Este verbo me llama la atención. Me llama la atención el uso que se hace de él. Como pagan palomitas con tarjeta en mi Cine (sí, me llama la atención que ni siquiera miren lo que cuestan). Como viajan paquetes de Amazon, Glovo... y no sé qué más por las calles de Madrid. Como el ser humano es capaz de formar una línea que recorre la calle Preciados para comprar lotería en Doña Manolita (lo acabo de ver y me he quedado estupefacta). Comprar la posibilidad de comprar.
Mi hijo Romeo dice que yo no soy mucho de comprar. Lo pienso y me digo: efectivamente, yo no soy nada de comprar. Cuando era adolescente mi máxima ambición era comprar una casa, que para mí era como comprar vida. Invertí todos mis ahorros en ello.
A mis padres tampoco les recuerdo muy compradores. No recuerdo a mi madre A comprándome cosas todo el rato. Por eso, hoy, cuando mi madre aparece con unas chanclas nuevas para Romeo, un pantalón, un no sé qué, imagino que este verbo va unido al verbo ser abuela. No hay día, casi, en que mi madre no aparezca con algo nuevo para Romeo. Por más que le digo que un día de estos nos vamos a tener que salir de casa, no paran de multiplicarse los calcetines.

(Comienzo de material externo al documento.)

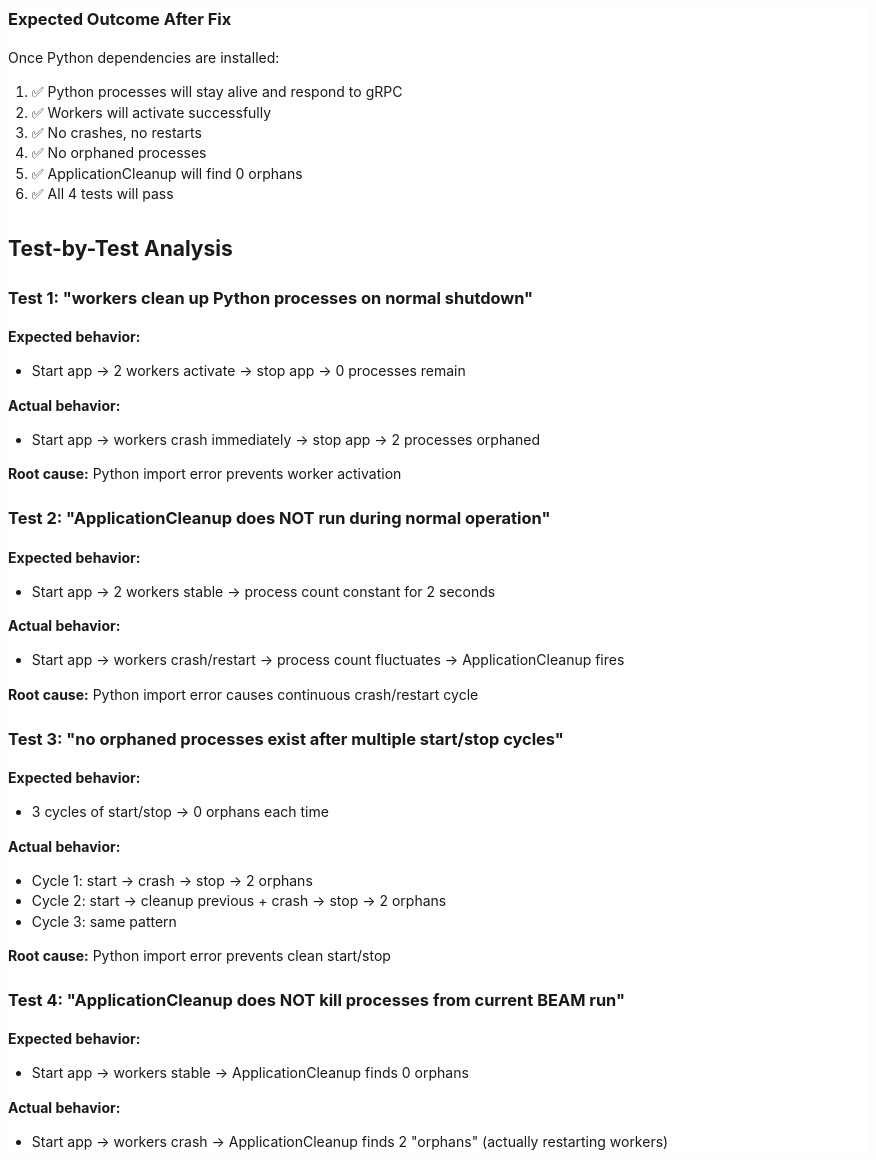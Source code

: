 ### Expected Outcome After Fix

Once Python dependencies are installed:

1. ✅ Python processes will stay alive and respond to gRPC
2. ✅ Workers will activate successfully
3. ✅ No crashes, no restarts
4. ✅ No orphaned processes
5. ✅ ApplicationCleanup will find 0 orphans
6. ✅ All 4 tests will pass

## Test-by-Test Analysis

### Test 1: "workers clean up Python processes on normal shutdown"

**Expected behavior:**
- Start app → 2 workers activate → stop app → 0 processes remain

**Actual behavior:**
- Start app → workers crash immediately → stop app → 2 processes orphaned

**Root cause:** Python import error prevents worker activation

### Test 2: "ApplicationCleanup does NOT run during normal operation"

**Expected behavior:**
- Start app → 2 workers stable → process count constant for 2 seconds

**Actual behavior:**
- Start app → workers crash/restart → process count fluctuates → ApplicationCleanup fires

**Root cause:** Python import error causes continuous crash/restart cycle

### Test 3: "no orphaned processes exist after multiple start/stop cycles"

**Expected behavior:**
- 3 cycles of start/stop → 0 orphans each time

**Actual behavior:**
- Cycle 1: start → crash → stop → 2 orphans
- Cycle 2: start → cleanup previous + crash → stop → 2 orphans
- Cycle 3: same pattern

**Root cause:** Python import error prevents clean start/stop

### Test 4: "ApplicationCleanup does NOT kill processes from current BEAM run"

**Expected behavior:**
- Start app → workers stable → ApplicationCleanup finds 0 orphans

**Actual behavior:**
- Start app → workers crash → ApplicationCleanup finds 2 "orphans" (actually restarting workers)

Pienso que este verbo se ha convertido en necesidad humana. Lo creamos como recurso para cubrir necesidades humanas y ahora es una necesidad que pide recurso para cubrirla. O sea, que si mi madre le compra unas chanclas a Romeo, en realidad no es que quiera cubrir la carencia de chanclas de Romeo que no es tal, sino que quiere cubrir su necesidad de comprar de ese día en concreto.